What you need to do:
Which of the lines below hold "predict"? Please return each one.
** Provided records follows **
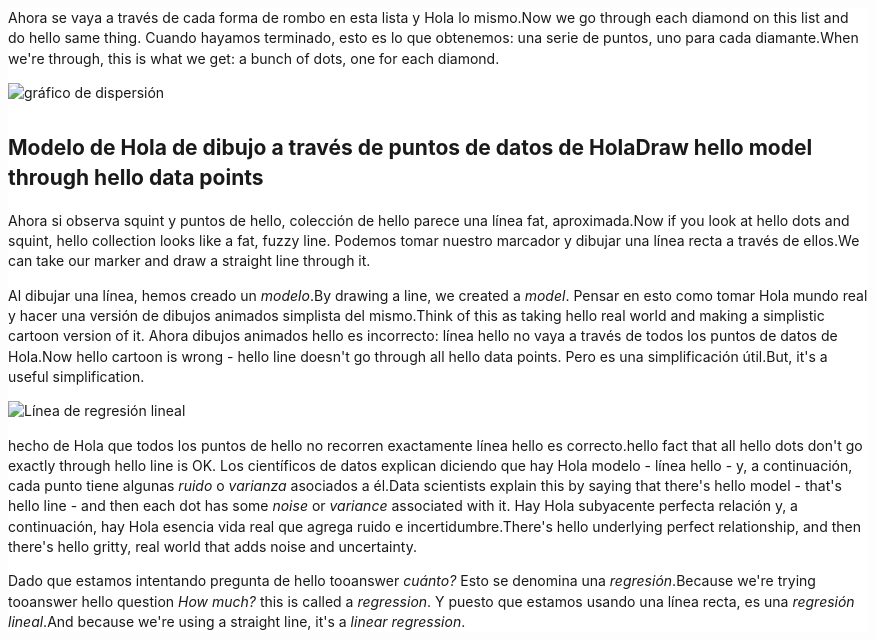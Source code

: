 <span data-ttu-id="0b037-155">Ahora se vaya a través de cada forma de rombo en esta lista y Hola lo mismo.</span><span class="sxs-lookup"><span data-stu-id="0b037-155">Now we go through each diamond on this list and do hello same thing.</span></span> <span data-ttu-id="0b037-156">Cuando hayamos terminado, esto es lo que obtenemos: una serie de puntos, uno para cada diamante.</span><span class="sxs-lookup"><span data-stu-id="0b037-156">When we're through, this is what we get: a bunch of dots, one for each diamond.</span></span>

![gráfico de dispersión](./media/machine-learning-data-science-for-beginners-predict-an-answer-with-a-simple-model/scatter-plot.png)

## <a name="draw-hello-model-through-hello-data-points"></a><span data-ttu-id="0b037-158">Modelo de Hola de dibujo a través de puntos de datos de Hola</span><span class="sxs-lookup"><span data-stu-id="0b037-158">Draw hello model through hello data points</span></span>
<span data-ttu-id="0b037-159">Ahora si observa squint y puntos de hello, colección de hello parece una línea fat, aproximada.</span><span class="sxs-lookup"><span data-stu-id="0b037-159">Now if you look at hello dots and squint, hello collection looks like a fat, fuzzy line.</span></span> <span data-ttu-id="0b037-160">Podemos tomar nuestro marcador y dibujar una línea recta a través de ellos.</span><span class="sxs-lookup"><span data-stu-id="0b037-160">We can take our marker and draw a straight line through it.</span></span>

<span data-ttu-id="0b037-161">Al dibujar una línea, hemos creado un *modelo*.</span><span class="sxs-lookup"><span data-stu-id="0b037-161">By drawing a line, we created a *model*.</span></span> <span data-ttu-id="0b037-162">Pensar en esto como tomar Hola mundo real y hacer una versión de dibujos animados simplista del mismo.</span><span class="sxs-lookup"><span data-stu-id="0b037-162">Think of this as taking hello real world and making a simplistic cartoon version of it.</span></span> <span data-ttu-id="0b037-163">Ahora dibujos animados hello es incorrecto: línea hello no vaya a través de todos los puntos de datos de Hola.</span><span class="sxs-lookup"><span data-stu-id="0b037-163">Now hello cartoon is wrong - hello line doesn't go through all hello data points.</span></span> <span data-ttu-id="0b037-164">Pero es una simplificación útil.</span><span class="sxs-lookup"><span data-stu-id="0b037-164">But, it's a useful simplification.</span></span>

![Línea de regresión lineal](./media/machine-learning-data-science-for-beginners-predict-an-answer-with-a-simple-model/linear-regression-line.png)

<span data-ttu-id="0b037-166">hecho de Hola que todos los puntos de hello no recorren exactamente línea hello es correcto.</span><span class="sxs-lookup"><span data-stu-id="0b037-166">hello fact that all hello dots don't go exactly through hello line is OK.</span></span> <span data-ttu-id="0b037-167">Los científicos de datos explican diciendo que hay Hola modelo - línea hello - y, a continuación, cada punto tiene algunas *ruido* o *varianza* asociados a él.</span><span class="sxs-lookup"><span data-stu-id="0b037-167">Data scientists explain this by saying that there's hello model - that's hello line - and then each dot has some *noise* or *variance* associated with it.</span></span> <span data-ttu-id="0b037-168">Hay Hola subyacente perfecta relación y, a continuación, hay Hola esencia vida real que agrega ruido e incertidumbre.</span><span class="sxs-lookup"><span data-stu-id="0b037-168">There's hello underlying perfect relationship, and then there's hello gritty, real world that adds noise and uncertainty.</span></span>

<span data-ttu-id="0b037-169">Dado que estamos intentando pregunta de hello tooanswer *cuánto?* Esto se denomina una *regresión*.</span><span class="sxs-lookup"><span data-stu-id="0b037-169">Because we're trying tooanswer hello question *How much?* this is called a *regression*.</span></span> <span data-ttu-id="0b037-170">Y puesto que estamos usando una línea recta, es una *regresión lineal*.</span><span class="sxs-lookup"><span data-stu-id="0b037-170">And because we're using a straight line, it's a *linear regression*.</span></span>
** End of Provided records **
Solution:
![gráfico de dispersión](./media/machine-learning-data-science-for-beginners-predict-an-answer-with-a-simple-model/scatter-plot.png)
![Línea de regresión lineal](./media/machine-learning-data-science-for-beginners-predict-an-answer-with-a-simple-model/linear-regression-line.png)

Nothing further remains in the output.